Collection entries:

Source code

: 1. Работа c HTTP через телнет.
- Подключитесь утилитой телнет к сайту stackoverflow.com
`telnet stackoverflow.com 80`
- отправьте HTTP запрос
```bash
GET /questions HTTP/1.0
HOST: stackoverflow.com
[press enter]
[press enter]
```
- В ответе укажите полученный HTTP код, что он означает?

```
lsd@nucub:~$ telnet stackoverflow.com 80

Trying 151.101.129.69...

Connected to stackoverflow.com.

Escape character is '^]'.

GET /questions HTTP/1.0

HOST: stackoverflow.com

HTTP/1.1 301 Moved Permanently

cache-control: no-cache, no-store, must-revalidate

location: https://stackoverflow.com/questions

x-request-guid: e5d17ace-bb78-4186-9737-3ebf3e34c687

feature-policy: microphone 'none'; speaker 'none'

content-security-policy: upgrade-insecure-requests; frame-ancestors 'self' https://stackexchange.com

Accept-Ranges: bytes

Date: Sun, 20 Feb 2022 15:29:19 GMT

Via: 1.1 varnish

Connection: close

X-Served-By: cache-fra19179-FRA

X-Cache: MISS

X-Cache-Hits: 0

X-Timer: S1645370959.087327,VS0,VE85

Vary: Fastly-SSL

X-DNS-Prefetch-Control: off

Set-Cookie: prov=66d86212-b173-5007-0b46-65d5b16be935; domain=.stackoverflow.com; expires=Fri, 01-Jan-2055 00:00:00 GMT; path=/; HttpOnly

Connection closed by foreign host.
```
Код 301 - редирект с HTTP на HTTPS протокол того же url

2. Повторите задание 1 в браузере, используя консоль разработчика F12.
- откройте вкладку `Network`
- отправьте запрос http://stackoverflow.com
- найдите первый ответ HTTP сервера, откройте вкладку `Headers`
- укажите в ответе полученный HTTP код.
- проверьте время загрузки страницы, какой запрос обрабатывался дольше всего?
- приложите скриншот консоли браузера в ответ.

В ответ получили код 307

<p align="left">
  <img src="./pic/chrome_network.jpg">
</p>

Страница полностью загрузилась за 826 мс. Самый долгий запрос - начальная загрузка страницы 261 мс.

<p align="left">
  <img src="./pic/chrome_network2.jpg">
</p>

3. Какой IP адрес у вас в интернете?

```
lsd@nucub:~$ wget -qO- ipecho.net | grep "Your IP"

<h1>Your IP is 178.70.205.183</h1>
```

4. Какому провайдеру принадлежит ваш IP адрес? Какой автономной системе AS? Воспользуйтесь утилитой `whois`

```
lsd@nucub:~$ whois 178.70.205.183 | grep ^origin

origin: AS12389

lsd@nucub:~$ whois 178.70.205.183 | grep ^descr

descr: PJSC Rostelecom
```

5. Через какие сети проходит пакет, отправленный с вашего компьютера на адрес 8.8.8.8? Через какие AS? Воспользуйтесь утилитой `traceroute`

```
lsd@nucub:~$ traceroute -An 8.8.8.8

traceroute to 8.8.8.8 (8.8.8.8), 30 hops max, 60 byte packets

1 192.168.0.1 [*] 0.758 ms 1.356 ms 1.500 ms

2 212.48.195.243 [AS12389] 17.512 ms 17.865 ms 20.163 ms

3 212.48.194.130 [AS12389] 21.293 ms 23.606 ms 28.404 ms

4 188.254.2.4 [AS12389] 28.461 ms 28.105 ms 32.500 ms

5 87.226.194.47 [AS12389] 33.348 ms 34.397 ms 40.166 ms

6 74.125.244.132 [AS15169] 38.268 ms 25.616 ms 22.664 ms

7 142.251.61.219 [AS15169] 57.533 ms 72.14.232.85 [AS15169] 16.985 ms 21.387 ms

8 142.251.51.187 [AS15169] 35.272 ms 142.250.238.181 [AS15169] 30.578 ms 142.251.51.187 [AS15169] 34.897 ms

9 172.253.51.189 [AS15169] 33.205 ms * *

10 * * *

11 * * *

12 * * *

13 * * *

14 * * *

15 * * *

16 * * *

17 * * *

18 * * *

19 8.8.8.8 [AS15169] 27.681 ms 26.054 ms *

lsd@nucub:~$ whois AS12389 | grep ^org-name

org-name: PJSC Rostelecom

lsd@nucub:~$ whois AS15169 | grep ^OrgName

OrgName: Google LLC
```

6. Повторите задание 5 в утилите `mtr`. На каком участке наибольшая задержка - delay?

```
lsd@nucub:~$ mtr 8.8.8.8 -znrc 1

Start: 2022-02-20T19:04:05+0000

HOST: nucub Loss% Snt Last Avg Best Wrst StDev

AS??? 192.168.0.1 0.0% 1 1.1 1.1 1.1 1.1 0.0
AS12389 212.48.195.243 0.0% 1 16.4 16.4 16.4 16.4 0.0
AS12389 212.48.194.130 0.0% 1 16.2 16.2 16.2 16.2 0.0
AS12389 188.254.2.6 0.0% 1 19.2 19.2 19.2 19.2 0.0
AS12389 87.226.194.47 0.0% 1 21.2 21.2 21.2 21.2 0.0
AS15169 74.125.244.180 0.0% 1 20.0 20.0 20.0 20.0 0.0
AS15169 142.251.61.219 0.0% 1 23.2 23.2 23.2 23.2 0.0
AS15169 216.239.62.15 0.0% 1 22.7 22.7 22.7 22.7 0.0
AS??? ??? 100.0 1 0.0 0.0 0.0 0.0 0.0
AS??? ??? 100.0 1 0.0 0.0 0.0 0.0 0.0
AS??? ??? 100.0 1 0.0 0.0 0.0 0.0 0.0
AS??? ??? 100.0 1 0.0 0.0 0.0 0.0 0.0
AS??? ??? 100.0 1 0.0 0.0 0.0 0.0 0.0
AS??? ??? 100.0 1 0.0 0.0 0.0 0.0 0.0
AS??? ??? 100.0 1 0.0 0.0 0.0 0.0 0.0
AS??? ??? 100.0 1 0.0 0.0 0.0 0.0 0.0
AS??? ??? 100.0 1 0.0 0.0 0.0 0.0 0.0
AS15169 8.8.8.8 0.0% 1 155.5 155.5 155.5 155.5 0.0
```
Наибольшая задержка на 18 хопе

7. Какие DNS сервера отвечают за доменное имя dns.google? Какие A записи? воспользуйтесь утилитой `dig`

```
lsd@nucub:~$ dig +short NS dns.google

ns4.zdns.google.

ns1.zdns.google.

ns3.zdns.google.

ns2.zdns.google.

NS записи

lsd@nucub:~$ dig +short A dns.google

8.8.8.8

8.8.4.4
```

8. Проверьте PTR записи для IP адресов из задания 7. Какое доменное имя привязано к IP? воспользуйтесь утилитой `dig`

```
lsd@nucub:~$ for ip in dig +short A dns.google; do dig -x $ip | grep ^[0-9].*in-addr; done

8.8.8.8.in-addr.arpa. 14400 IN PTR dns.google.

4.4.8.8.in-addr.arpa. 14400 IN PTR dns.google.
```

◆ ACTIVITY
Filter the entries above and copy only the lines that hold "Rostelecom".

◆ WRITTEN RESPONSE
descr: PJSC Rostelecom
org-name: PJSC Rostelecom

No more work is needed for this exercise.